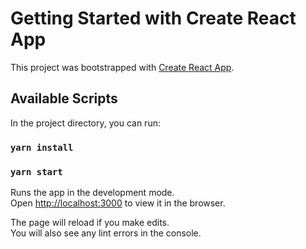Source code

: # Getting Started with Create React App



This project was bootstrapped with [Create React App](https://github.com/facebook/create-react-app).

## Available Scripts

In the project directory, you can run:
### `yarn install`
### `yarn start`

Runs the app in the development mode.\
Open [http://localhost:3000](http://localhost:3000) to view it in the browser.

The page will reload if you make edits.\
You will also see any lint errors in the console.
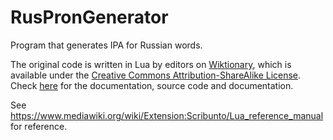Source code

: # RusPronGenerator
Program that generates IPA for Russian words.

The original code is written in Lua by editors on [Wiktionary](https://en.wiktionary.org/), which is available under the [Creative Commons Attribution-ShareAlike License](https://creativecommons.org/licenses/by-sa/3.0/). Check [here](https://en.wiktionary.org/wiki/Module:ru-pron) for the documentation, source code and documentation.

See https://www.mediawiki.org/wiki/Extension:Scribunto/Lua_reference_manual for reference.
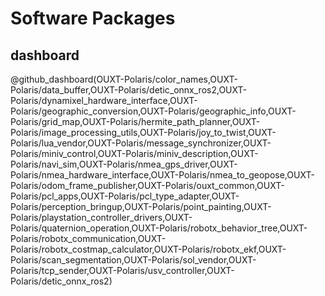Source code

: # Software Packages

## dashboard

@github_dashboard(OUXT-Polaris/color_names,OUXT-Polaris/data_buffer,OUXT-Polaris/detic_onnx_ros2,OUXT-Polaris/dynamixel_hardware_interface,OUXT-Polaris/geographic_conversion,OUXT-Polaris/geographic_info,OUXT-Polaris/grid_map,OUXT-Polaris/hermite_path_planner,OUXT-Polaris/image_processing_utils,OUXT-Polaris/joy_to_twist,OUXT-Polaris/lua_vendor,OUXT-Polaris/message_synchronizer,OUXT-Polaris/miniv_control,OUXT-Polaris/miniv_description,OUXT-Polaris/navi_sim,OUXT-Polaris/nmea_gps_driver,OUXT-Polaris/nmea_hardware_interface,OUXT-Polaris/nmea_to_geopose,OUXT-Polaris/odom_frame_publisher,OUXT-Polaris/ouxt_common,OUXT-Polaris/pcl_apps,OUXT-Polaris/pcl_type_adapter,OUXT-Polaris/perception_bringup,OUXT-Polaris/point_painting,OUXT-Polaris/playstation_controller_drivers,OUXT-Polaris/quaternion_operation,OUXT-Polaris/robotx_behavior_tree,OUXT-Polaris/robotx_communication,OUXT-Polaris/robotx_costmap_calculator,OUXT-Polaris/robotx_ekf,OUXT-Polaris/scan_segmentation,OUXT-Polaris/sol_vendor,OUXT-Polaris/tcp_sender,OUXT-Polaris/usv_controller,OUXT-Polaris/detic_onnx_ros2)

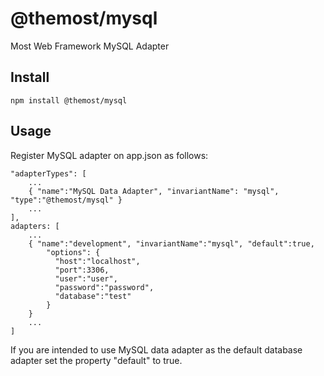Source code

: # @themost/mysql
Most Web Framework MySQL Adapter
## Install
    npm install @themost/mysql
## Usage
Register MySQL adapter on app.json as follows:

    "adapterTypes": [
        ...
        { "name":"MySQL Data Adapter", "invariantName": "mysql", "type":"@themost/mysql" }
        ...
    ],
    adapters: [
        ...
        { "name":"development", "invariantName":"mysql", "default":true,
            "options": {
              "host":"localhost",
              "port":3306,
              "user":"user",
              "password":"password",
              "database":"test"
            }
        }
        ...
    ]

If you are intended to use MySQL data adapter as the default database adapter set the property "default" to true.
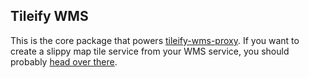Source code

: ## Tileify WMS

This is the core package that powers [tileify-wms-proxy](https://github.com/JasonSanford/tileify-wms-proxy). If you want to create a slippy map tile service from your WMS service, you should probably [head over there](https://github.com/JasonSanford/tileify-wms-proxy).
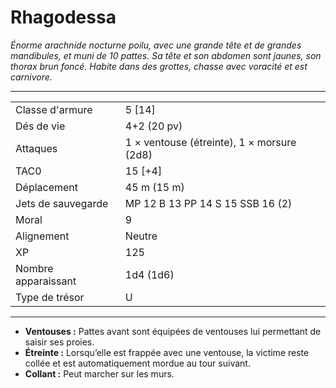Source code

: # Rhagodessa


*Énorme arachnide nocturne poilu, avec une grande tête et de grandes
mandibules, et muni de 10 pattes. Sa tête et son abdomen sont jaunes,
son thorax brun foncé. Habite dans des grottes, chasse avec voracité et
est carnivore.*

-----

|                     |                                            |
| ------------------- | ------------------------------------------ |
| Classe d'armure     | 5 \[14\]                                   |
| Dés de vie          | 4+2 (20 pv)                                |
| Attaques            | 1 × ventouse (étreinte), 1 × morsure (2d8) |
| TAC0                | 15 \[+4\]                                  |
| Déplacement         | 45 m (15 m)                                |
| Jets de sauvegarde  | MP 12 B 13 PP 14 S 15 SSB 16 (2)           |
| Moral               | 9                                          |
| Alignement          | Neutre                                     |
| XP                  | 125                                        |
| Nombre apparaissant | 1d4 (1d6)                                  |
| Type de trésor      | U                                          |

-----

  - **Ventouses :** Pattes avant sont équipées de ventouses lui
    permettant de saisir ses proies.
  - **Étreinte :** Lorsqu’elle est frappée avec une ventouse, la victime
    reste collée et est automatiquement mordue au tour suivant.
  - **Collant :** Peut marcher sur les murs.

---*---

- [What you are asked to do]:
Working through the records, find each line containing the word "https" and copy it.

- [Completed exercise]:
This project was bootstrapped with [Create React App](https://github.com/facebook/create-react-app).
The original code is written in Lua by editors on [Wiktionary](https://en.wiktionary.org/), which is available under the [Creative Commons Attribution-ShareAlike License](https://creativecommons.org/licenses/by-sa/3.0/). Check [here](https://en.wiktionary.org/wiki/Module:ru-pron) for the documentation, source code and documentation.
See https://www.mediawiki.org/wiki/Extension:Scribunto/Lua_reference_manual for reference.
This is the core package that powers [tileify-wms-proxy](https://github.com/JasonSanford/tileify-wms-proxy). If you want to create a slippy map tile service from your WMS service, you should probably [head over there](https://github.com/JasonSanford/tileify-wms-proxy).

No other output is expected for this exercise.